タイトル: LP-based method of blind restoration to improve intelligibility of bone-conducted speech
著者: Thang, Tat Vu
Unoki, Masashi
Akagi, Masato
発行日: 2007-10-05
巻: IS-RR-2007-011
抄録: Bone-conducted (BC) speech can be used instead of air-conducted (AC) speech in an extremely noisy environment. However, its intelligibility is degraded when transmitted through bone-conduction. Therefore, voice quality and the intelligibility of BC speech need to be blindly improved in actual communication through speech and this is a challenging new topic in the field of speech signal processing. We proposed a linear prediction (LP) based model to restore BC speech to improve voice quality in a previous study. While other methods such as Long-term Fourier transform need to use numerous AC speech parameters to restore BC speech, the model we proposed demonstrated the expressed ability of blindly restoring BC speech by predicting AC-LP coefficients from BC-LP coefficients.

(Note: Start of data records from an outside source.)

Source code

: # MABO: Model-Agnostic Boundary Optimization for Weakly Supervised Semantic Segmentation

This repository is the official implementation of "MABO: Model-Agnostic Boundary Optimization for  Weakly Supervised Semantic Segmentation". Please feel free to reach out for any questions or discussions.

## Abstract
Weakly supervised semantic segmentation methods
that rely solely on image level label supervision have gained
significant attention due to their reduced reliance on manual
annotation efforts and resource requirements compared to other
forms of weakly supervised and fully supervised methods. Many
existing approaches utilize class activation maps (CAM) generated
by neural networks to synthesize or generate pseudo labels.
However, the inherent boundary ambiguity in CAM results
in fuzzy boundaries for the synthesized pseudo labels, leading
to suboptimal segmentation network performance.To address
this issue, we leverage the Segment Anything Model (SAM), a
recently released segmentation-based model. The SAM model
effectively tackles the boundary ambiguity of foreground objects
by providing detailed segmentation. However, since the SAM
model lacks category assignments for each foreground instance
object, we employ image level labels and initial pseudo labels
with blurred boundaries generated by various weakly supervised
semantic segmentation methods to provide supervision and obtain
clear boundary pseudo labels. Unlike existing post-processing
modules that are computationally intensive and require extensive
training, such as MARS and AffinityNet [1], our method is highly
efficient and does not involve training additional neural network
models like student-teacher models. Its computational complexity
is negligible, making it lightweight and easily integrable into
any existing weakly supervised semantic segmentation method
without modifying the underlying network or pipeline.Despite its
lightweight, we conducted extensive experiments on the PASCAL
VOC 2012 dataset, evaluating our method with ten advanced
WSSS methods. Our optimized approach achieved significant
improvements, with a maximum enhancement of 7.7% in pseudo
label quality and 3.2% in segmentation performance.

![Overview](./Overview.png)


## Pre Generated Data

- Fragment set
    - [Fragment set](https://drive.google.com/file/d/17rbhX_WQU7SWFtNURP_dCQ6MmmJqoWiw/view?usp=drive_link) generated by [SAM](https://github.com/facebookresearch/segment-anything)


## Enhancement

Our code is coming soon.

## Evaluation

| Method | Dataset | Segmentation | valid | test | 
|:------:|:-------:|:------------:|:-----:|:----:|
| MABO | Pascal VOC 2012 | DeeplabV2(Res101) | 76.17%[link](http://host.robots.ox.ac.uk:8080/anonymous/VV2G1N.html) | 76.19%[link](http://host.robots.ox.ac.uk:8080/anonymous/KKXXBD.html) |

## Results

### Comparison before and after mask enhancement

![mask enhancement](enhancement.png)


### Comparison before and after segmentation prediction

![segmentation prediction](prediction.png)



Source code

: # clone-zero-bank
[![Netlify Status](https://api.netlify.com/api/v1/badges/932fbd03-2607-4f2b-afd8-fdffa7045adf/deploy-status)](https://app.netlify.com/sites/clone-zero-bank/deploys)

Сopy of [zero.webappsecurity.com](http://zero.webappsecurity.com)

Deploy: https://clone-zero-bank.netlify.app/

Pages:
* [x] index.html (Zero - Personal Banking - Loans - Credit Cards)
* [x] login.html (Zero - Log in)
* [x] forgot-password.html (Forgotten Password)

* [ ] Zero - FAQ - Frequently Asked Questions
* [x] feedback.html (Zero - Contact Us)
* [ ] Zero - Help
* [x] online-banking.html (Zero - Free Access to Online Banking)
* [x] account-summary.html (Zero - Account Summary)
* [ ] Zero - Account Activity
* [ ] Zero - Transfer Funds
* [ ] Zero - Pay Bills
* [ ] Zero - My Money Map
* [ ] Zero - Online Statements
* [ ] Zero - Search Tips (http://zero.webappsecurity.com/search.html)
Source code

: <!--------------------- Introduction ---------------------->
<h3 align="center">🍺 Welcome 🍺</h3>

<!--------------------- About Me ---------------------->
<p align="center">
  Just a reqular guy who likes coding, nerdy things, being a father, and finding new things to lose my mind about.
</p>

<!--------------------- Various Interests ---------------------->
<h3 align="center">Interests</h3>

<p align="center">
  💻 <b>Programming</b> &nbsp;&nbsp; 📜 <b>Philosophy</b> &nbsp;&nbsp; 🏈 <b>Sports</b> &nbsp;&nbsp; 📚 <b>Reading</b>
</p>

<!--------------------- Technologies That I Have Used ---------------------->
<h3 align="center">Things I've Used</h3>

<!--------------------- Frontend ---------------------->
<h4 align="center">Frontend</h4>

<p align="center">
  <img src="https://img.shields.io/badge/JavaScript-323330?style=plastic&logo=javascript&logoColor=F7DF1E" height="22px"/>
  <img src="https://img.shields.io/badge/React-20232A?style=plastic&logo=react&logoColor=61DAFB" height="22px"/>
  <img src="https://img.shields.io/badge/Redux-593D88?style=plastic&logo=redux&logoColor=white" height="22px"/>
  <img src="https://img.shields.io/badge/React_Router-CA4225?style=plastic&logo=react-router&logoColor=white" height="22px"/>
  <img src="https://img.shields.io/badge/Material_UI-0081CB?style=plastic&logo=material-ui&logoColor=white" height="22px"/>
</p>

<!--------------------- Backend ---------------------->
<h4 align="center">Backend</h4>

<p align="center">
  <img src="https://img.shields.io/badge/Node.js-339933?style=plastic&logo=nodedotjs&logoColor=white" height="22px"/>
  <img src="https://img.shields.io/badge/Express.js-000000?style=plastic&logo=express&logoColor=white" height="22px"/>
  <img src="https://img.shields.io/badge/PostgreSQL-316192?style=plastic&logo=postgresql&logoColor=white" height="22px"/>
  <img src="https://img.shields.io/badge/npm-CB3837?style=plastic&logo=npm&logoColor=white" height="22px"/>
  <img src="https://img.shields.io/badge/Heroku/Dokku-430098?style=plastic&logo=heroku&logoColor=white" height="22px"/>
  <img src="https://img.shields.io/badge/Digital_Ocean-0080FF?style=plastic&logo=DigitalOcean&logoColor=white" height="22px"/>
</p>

We improved the previous model by (1) extending long-term processing to frame-basis processing, (2) using line spectral frequency (LSF) coefficients on an LP representation, and (3) using a recurrent neural network for predicting parameters. We evaluated the improved model in comparison with others to find out whether it could adequately improve voice quality and the intelligibility of BC speech, using objective measures (i.e., LSD, MCD, and LCD) and carrying out a subjective measure — a Japanese-word intelligibility test (JWIT). The experimental results proved significant improvements to our newly proposed models (LSF and LSF-SRN). The LSF model demonstrated it had significant capabilities for improving BC speech, i.e., both voice quality and intelligibility of speech. Our proposed model, LSF-SRN, demonstrated an expressed capability for improving the intelligibility of BC speech even when using blind restoration.